An unique feature of his poetry is, however, his evocation of the landscapes of his immediate surroundings, the Szeged country. This is the couleur locale which distinguished Juhász from the rest of the Nyugat writers, none of whom lived in such a close contact with one specific region. The Juhász country is the Hungarian Lowland with its poplars and acacias, the river Tisza, and one village in particular – Tápé, bordering on Szeged. The boats on the Tisza are his lonely companions (‘Silence Over the Tisza’, 1910); an uneasy gloom hangs heavy over the landscape when ‘dusk paints the grey trees with bleeding gold’ (‘Hungarian Landscape with Hungarian Brush’, 1912); behind the impressionistic colours there is an almost Asiatic passivity, but with the menacing possibility of a conflagration or of a summer tempest (‘Hungarian Summer’, 1918), with a transparently revolutionary message.
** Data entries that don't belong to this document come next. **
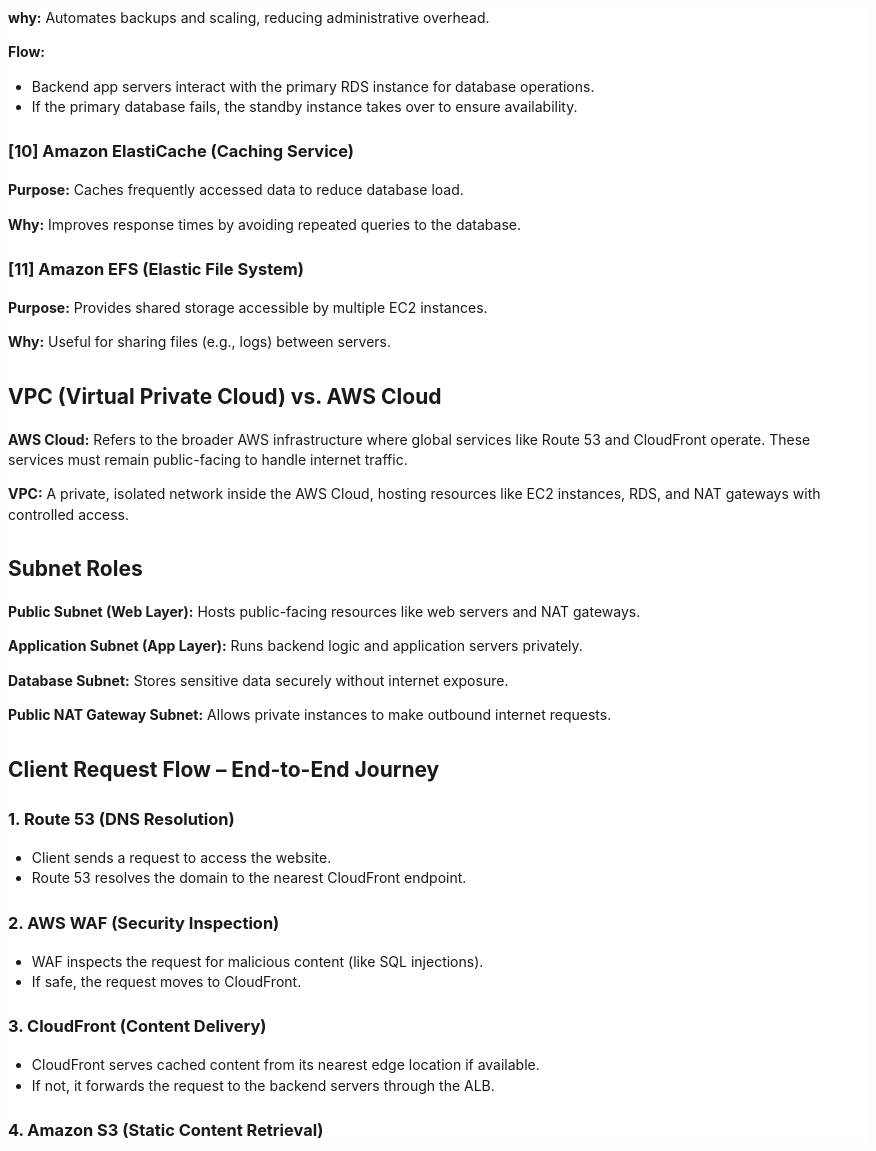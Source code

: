 **why:** Automates backups and scaling, reducing administrative overhead.

**Flow:**
- Backend app servers interact with the primary RDS instance for database operations.
- If the primary database fails, the standby instance takes over to ensure availability.

### [10] Amazon ElastiCache (Caching Service)

**Purpose:** Caches frequently accessed data to reduce database load.

**Why:** Improves response times by avoiding repeated queries to the database.

### [11] Amazon EFS (Elastic File System)

**Purpose:** Provides shared storage accessible by multiple EC2 instances.

**Why:** Useful for sharing files (e.g., logs) between servers.

## VPC (Virtual Private Cloud) vs. AWS Cloud

**AWS Cloud:** Refers to the broader AWS infrastructure where global services like Route 53 and CloudFront operate. These services must remain public-facing to handle internet traffic.

**VPC:**  A private, isolated network inside the AWS Cloud, hosting resources like EC2 instances, RDS, and NAT gateways with controlled access.

## Subnet Roles

**Public Subnet (Web Layer):** Hosts public-facing resources like web servers and NAT gateways.

**Application Subnet (App Layer):** Runs backend logic and application servers privately.

**Database Subnet:** Stores sensitive data securely without internet exposure.

**Public NAT Gateway Subnet:** Allows private instances to make outbound internet requests.

## Client Request Flow – End-to-End Journey

### 1. Route 53 (DNS Resolution)

- Client sends a request to access the website.
- Route 53 resolves the domain to the nearest CloudFront endpoint.

### 2. AWS WAF (Security Inspection)

- WAF inspects the request for malicious content (like SQL injections).
- If safe, the request moves to CloudFront.

### 3. CloudFront (Content Delivery)

- CloudFront serves cached content from its nearest edge location if available.
- If not, it forwards the request to the backend servers through the ALB.

### 4. Amazon S3 (Static Content Retrieval)
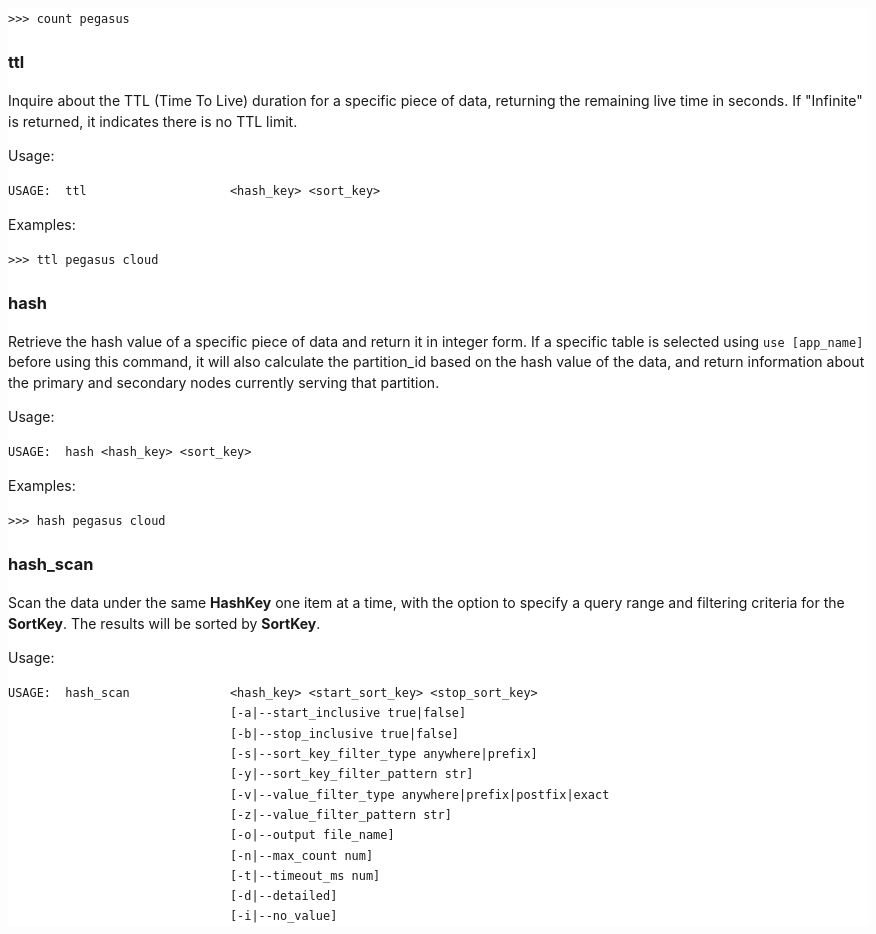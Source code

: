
 ```
>>> count pegasus
```

### ttl

Inquire about the TTL (Time To Live) duration for a specific piece of data, returning the remaining live time in seconds. If "Infinite" is returned, it indicates there is no TTL limit.

Usage:

```
USAGE:  ttl                    <hash_key> <sort_key>
```

Examples:

```
>>> ttl pegasus cloud
```

### hash

Retrieve the hash value of a specific piece of data and return it in integer form.
If a specific table is selected using `use [app_name]` before using this command, it will also calculate the partition_id based on the hash value of the data, and return information about the primary and secondary nodes currently serving that partition.

Usage:

```
USAGE:  hash <hash_key> <sort_key>
```

Examples:

```
>>> hash pegasus cloud
```

### hash_scan

Scan the data under the same **HashKey** one item at a time, with the option to specify a query range and filtering criteria for the **SortKey**. The results will be sorted by **SortKey**.

Usage:

```
USAGE:  hash_scan              <hash_key> <start_sort_key> <stop_sort_key>
                               [-a|--start_inclusive true|false]
                               [-b|--stop_inclusive true|false]
                               [-s|--sort_key_filter_type anywhere|prefix]
                               [-y|--sort_key_filter_pattern str]
                               [-v|--value_filter_type anywhere|prefix|postfix|exact
                               [-z|--value_filter_pattern str]
                               [-o|--output file_name]
                               [-n|--max_count num]
                               [-t|--timeout_ms num]
                               [-d|--detailed]
                               [-i|--no_value]
```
The landscapes created by the blazing colours of his adjectives and nouns are always powerful in their connotative richness and their exact images – although the range of his vocabulary is often relatively limited – this quality is one of the main assets of Juhász’s poetry.

In the 1920s his landscapes became unambiguous carriers of a social message. ‘The Christ of Tápé’ (1923), hanging on a cross by the roadside, looks down over the toiling peasants of the village. The tin Saviour on a wooden cross cannot help; His weather-beaten image suffers with the people of Tápé, and Tápé stands for the whole country, badly in need of social redemption. ‘Wedding at Tápé’ (1923) goes even further; dominated by the hoarse sound of the double-bass in the village wedding (Brummog a bőgő), the poem epitomizes the harsh conditions of peasant life, and the last lines lend a danse macabre – like quality to the poem. This imagery suggests social commitment, and effectively brings out the existential problem of human life.

Juhász was a prolific poet, perhaps because he had always prepared himself for the final parting with life. This preparation for the last act is present in many of his poems: he often bids farewell, or leaves a last testament. He loved saying a final farewell to mankind, who had always left him alone with his torments, and consequently few poems in this category are more than a gesture of self-pity. In his last years, when his struggle with the demons intensified, he could no longer express himself with his earlier artistic restraint and composure; themes in his later poems are often treated superficially, the images are less powerful, and the structure of the poems also suffers, except in the short compositions modelled on the Japanese tanka and haiku, verses which still reveal his craftsmanship. During these years he wrote numerous occasional verses addressed to friends or former friends on the occasion of their retirement or death, and to actors, painters, writers, living or dead, Hungarian or foreign. The poems bear witness merely to the intellectual disintegration of a poet whose passion and energies seem to have been spent, and whose will to live is gradually diminishing, until he is irrevocably encircled by the growing shadows of the night.